How a Paris Recycler Improved EPS Recycling with a GREENMAX EPS Compactor
Project Snapshot
• Country: France
• Industry: Recycling
• Material: EPS
• Machine: GREENMAX A-C200
The challenge: too many collections, not enough effective payload
A recycler in Paris had been offering EPS recycling services to local customers for years. These customers generated large volumes of foam packaging waste every day, and the recycler arranged regular site collections as part of the service model.
Initially, the arrangement was commercially workable. But as collection volumes increased, the economics started to shift. EPS is bulky and lightweight, so a lorry can appear full long before it carries a worthwhile payload. That meant the recycler was committing more vehicles, more labour, and more fuel, while the actual transport value per trip remained limited.

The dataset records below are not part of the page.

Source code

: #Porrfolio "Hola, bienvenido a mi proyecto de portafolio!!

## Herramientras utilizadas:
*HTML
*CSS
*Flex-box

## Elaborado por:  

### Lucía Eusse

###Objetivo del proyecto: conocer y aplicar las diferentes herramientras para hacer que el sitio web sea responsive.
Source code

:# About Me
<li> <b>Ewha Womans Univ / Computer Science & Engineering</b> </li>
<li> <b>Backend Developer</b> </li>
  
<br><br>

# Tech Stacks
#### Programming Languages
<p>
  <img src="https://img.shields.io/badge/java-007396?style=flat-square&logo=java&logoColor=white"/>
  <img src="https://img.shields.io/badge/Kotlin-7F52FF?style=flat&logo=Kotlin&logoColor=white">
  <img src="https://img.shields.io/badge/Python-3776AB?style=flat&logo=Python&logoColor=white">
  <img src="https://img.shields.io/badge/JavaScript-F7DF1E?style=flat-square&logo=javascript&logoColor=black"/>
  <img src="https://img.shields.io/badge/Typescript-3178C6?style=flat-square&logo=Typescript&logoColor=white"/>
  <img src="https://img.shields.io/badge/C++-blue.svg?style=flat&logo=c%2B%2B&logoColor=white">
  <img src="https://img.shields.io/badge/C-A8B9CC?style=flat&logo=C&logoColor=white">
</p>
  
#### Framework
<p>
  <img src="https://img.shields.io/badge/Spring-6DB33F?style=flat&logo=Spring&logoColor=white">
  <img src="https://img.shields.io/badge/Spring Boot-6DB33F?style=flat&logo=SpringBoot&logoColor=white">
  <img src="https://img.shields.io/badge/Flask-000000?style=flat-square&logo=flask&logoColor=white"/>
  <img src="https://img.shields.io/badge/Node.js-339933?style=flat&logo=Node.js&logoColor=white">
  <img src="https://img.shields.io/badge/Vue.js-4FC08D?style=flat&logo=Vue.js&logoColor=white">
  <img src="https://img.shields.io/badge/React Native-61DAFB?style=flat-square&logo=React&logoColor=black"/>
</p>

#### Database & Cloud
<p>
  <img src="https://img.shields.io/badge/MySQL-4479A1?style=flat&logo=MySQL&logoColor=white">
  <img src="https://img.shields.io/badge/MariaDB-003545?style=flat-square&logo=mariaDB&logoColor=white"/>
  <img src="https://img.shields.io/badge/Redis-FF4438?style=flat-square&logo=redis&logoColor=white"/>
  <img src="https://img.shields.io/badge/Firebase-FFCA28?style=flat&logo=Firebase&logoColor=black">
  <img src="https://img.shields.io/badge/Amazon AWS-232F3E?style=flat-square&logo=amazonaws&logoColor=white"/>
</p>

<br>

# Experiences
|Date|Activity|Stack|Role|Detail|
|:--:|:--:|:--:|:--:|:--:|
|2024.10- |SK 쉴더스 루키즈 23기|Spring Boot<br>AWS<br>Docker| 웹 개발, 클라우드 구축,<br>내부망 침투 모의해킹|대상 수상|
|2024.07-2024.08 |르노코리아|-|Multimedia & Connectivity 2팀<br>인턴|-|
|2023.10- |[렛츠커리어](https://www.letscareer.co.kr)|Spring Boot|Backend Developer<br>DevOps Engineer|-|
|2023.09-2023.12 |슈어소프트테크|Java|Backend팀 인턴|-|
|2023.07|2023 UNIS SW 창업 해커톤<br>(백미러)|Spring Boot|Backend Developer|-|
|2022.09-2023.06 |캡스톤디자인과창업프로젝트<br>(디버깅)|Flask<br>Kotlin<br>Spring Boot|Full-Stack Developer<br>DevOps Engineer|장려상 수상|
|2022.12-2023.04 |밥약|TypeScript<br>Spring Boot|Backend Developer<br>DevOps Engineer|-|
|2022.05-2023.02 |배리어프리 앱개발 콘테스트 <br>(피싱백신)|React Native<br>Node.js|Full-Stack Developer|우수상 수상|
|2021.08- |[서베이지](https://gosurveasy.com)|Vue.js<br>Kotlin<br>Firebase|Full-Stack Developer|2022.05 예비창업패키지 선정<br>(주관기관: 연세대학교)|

Why the old method started eroding margins
Once the recycler reviewed its operation, the core issue became obvious: loose EPS was consuming transport space far faster than it was generating return. In practical terms, each collection involved too much air and not enough dense recyclable material.
That created a margin problem. The more the recycler expanded the service under the old model, the more haulage costs, staffing costs, and vehicle wear increased. Instead of scaling efficiently, the business risked becoming less profitable as volumes grew.
Why GREENMAX
After learning about the GREENMAX EPS compactor, the recycler contacted the team to evaluate whether densifying foam at source could improve the numbers. Following discussions and site-level assessment, the decision was made to install a GREENMAX A-C200 directly at the customer’s premises.
This changed the entire collection logic. Rather than collecting loose EPS that filled vehicles too quickly, the recycler could collect compacted blocks with much better transport efficiency. That made the EPS recycling workflow far more commercially sustainable.
The solution: GREENMAX A-C200 EPS compactor
Once the A-C200 was in place, EPS waste no longer sat on site in bulky loose piles waiting for collection. Instead, the material was fed directly into the EPS compactor, where it was compressed into dense blocks.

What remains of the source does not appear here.